In the present case, the Tribunal entertained and decided the application without even adverting to the issue of limitation. Learned counsel for the petitioner tried to explain this omission by pointing out that in the reply filed on behalf of the respondents, no such objection was raised but we have not felt impressed. In our view, the Tribunal cannot abdicates its duty to act in accordance with the statute under which it is established and the fact that an objection of limitation is not raised by the respondent/non-applicant is not at all relevant”.

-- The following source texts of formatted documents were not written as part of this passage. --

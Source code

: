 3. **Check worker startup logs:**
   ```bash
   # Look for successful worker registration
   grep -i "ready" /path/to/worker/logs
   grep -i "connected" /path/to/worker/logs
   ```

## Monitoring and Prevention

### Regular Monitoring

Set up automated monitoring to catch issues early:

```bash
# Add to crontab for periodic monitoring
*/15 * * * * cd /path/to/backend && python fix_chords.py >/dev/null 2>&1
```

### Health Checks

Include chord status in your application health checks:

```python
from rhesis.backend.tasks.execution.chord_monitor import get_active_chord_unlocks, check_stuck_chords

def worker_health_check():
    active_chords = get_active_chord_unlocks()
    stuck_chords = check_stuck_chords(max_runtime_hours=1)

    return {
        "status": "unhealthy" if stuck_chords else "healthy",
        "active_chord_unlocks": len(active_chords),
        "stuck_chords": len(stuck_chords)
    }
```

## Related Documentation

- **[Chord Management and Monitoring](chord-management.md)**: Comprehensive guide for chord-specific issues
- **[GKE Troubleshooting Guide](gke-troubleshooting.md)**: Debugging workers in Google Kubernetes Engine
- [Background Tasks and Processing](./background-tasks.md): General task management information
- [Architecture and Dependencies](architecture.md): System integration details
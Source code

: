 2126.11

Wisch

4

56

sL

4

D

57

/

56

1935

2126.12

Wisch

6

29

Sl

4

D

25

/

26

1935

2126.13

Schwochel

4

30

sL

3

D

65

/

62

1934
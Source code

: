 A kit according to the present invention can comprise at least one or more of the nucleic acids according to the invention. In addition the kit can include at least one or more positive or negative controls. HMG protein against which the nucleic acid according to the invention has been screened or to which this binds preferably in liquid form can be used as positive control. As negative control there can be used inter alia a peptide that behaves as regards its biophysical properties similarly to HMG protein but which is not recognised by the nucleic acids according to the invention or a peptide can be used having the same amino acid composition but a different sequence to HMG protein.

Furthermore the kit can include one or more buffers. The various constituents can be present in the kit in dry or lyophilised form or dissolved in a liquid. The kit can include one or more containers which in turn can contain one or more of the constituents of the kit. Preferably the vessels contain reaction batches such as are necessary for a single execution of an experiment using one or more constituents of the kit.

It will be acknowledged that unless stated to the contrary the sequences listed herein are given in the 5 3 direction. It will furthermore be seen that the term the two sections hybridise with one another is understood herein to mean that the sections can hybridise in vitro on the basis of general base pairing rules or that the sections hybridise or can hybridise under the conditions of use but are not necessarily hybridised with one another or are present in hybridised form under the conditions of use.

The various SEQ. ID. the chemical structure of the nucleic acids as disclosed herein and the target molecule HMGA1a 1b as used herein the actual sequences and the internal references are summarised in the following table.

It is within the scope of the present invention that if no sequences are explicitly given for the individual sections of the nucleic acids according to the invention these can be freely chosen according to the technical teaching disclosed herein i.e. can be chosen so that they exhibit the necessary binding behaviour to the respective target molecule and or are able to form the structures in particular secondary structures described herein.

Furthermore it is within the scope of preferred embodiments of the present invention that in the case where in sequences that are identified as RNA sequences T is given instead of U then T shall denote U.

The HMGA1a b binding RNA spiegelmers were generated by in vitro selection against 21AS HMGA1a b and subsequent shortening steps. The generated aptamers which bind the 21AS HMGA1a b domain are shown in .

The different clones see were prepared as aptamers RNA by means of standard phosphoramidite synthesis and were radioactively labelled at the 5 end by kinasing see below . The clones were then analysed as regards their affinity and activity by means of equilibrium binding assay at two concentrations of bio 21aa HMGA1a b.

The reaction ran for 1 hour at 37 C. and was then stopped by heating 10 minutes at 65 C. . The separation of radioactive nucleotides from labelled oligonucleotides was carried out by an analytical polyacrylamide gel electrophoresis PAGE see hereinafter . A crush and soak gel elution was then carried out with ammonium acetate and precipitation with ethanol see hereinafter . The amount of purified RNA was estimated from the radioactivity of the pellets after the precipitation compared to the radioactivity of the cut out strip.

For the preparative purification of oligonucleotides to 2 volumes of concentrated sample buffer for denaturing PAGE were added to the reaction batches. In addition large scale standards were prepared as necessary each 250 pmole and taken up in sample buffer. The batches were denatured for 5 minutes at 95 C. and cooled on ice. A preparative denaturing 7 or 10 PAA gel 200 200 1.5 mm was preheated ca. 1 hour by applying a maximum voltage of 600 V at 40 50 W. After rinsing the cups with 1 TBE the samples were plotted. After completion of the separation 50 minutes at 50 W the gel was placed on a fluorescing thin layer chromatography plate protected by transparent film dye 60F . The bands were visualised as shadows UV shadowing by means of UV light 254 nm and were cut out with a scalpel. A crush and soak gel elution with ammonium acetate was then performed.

6.In view of above, a duty is cast on the Tribunal first to see whether an OA filed before it is barred by limitation or not. In the instant case, we have already noted above that the OA is barred by limitation, therefore, it has to be rejected on this ground alone. Moreover, it has been held by Hon’ble Supreme Court in Ramesh Chand Sharma etc. vs. Udham Singh Kamal and Ors, reported in 2000 (2) AISLJ S.C. 89, as under:

“7. On perusal of the materials on record and after hearing Counsel for the parties, we are of the opinion that the explanation sought to be given before us cannot be entertained as no foundation thereof was laid before the Tribunal. It was open to the first respondent to make proper application under Section 21 (3) of the Act for condonation of delay and having not done so, he cannot be permitted to take up such contention at this late stage. In our opinion, the O.A. filed before the Tribunal after the expiry of three years could not have been admitted and disposed of on merits in view of the statutory provision contained in Section 21(1) of the Administrative Tribunals Act, 1985.”

Since applicant has not even filed an application seeking condonation of delay in this case, the delay cannot even be condoned as held by the Hon’ble Supreme Court.

7. In view of above, this OA is dismissed at the admission stage itself being barred by limitation. No Costs.